Social - Faits divers MAJ samedi 30 juillet 2011

Note accordée au livre: 4 sur 5

Grand format
Inédit

Tout public

Prix: 20 €

Voir plus d'infos sur le site livresque-du-noir.fr (nouvelle fenêtre)

Alain Bron
La Celle-Saint-Cloud : In Octavo, mai 2011
298 p. ; 22 x 15 cm
ISBN 978-2-84878-119-8

Actualités

Choc des cultures

Souvent les intrigues policière avancent, non pas par la pure volonté des protagonistes, mais par une suite de hasards, ces mêmes hasards que vantaient tant les surréalistes. Avec Maux fléchés, Alain Bron, provoque une suite d'aventures des personnages de son histoire à partir d'un hasard de nature étrange.

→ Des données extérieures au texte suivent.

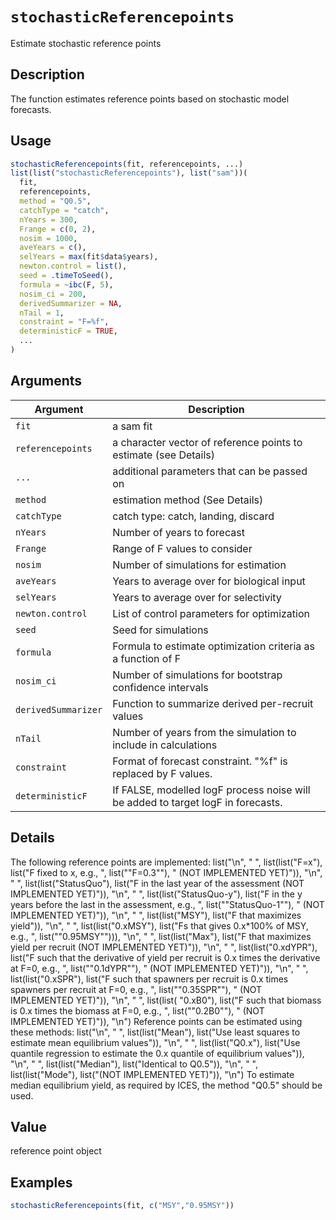 # `stochasticReferencepoints`

Estimate stochastic reference points


## Description

The function estimates reference points based on stochastic model forecasts.


## Usage

```r
stochasticReferencepoints(fit, referencepoints, ...)
list(list("stochasticReferencepoints"), list("sam"))(
  fit,
  referencepoints,
  method = "Q0.5",
  catchType = "catch",
  nYears = 300,
  Frange = c(0, 2),
  nosim = 1000,
  aveYears = c(),
  selYears = max(fit$data$years),
  newton.control = list(),
  seed = .timeToSeed(),
  formula = ~ibc(F, 5),
  nosim_ci = 200,
  derivedSummarizer = NA,
  nTail = 1,
  constraint = "F=%f",
  deterministicF = TRUE,
  ...
)
```


## Arguments

Argument      |Description
------------- |----------------
`fit`     |     a sam fit
`referencepoints`     |     a character vector of reference points to estimate (see Details)
`...`     |     additional parameters that can be passed on
`method`     |     estimation method (See Details)
`catchType`     |     catch type: catch, landing, discard
`nYears`     |     Number of years to forecast
`Frange`     |     Range of F values to consider
`nosim`     |     Number of simulations for estimation
`aveYears`     |     Years to average over for biological input
`selYears`     |     Years to average over for selectivity
`newton.control`     |     List of control parameters for optimization
`seed`     |     Seed for simulations
`formula`     |     Formula to estimate optimization criteria as a function of F
`nosim_ci`     |     Number of simulations for bootstrap confidence intervals
`derivedSummarizer`     |     Function to summarize derived per-recruit values
`nTail`     |     Number of years from the simulation to include in calculations
`constraint`     |     Format of forecast constraint. "%f" is replaced by F values.
`deterministicF`     |     If FALSE, modelled logF process noise will be added to target logF in forecasts.


## Details

The following reference points are implemented:
 list("\n", "   ", list(list("F=x"), list("F fixed to x, e.g., ", list("\"F=0.3\""), " (NOT IMPLEMENTED YET)")), "\n", "   ", list(list("StatusQuo"), list("F in the last year of the assessment (NOT IMPLEMENTED YET)")), "\n", "   ", list(list("StatusQuo-y"), list("F in the y years before the last in the assessment, e.g., ", list("\"StatusQuo-1\""), " (NOT IMPLEMENTED YET)")), "\n", "   ", list(list("MSY"), list("F that maximizes yield")), "\n", "   ", list(list("0.xMSY"), list("Fs that gives 0.x*100% of MSY, e.g., ", 
    list("\"0.95MSY\""))), "\n", "   ", list(list("Max"), list("F that maximizes yield per recruit (NOT IMPLEMENTED YET)")), "\n", "   ", list(list("0.xdYPR"), list("F such that the derivative of yield per recruit is 0.x times the derivative at F=0, e.g., ", list("\"0.1dYPR\""), " (NOT IMPLEMENTED YET)")), "\n", "   ", list(list("0.xSPR"), list("F such that spawners per recruit is 0.x times spawners per recruit at F=0, e.g., ", list("\"0.35SPR\""), " (NOT IMPLEMENTED YET)")), "\n", "   ", list(list(
    "0.xB0"), list("F such that biomass is 0.x times the biomass at F=0, e.g., ", list("\"0.2B0\""), " (NOT IMPLEMENTED YET)")), "\n") 
 Reference points can be estimated using these methods:
 list("\n", "   ", list(list("Mean"), list("Use least squares to estimate mean equilibrium values")), "\n", "   ", list(list("Q0.x"), list("Use quantile regression to estimate the 0.x quantile of equilibrium values")), "\n", "   ", list(list("Median"), list("Identical to Q0.5")), "\n", "   ", list(list("Mode"), list("(NOT IMPLEMENTED YET)")), "\n") 
 To estimate median equilibrium yield, as required by ICES, the method "Q0.5" should be used.


## Value

reference point object


## Examples

```r
stochasticReferencepoints(fit, c("MSY","0.95MSY"))
```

Tout débute avec un vieux paysan protestant ardéchois qui est accusé du meurtre d'un nouvel arrivant dans le village. En prison, il se trouve confronté à l'arbitraire de l'administration et à la jungle humaine. Au milieu, il y a surtout ce chef de bande qui cherche à s'évader.
Parallèlement à cette première intrigue, l'enquête d'un journaliste amateur, plus Rouletabille que Rouletabille, spécialisé dans la création de grilles de mots croisés et de sudokus, qui a décidé, en bon voisin, d'aider le paysan ardéchois à prouver son innocence.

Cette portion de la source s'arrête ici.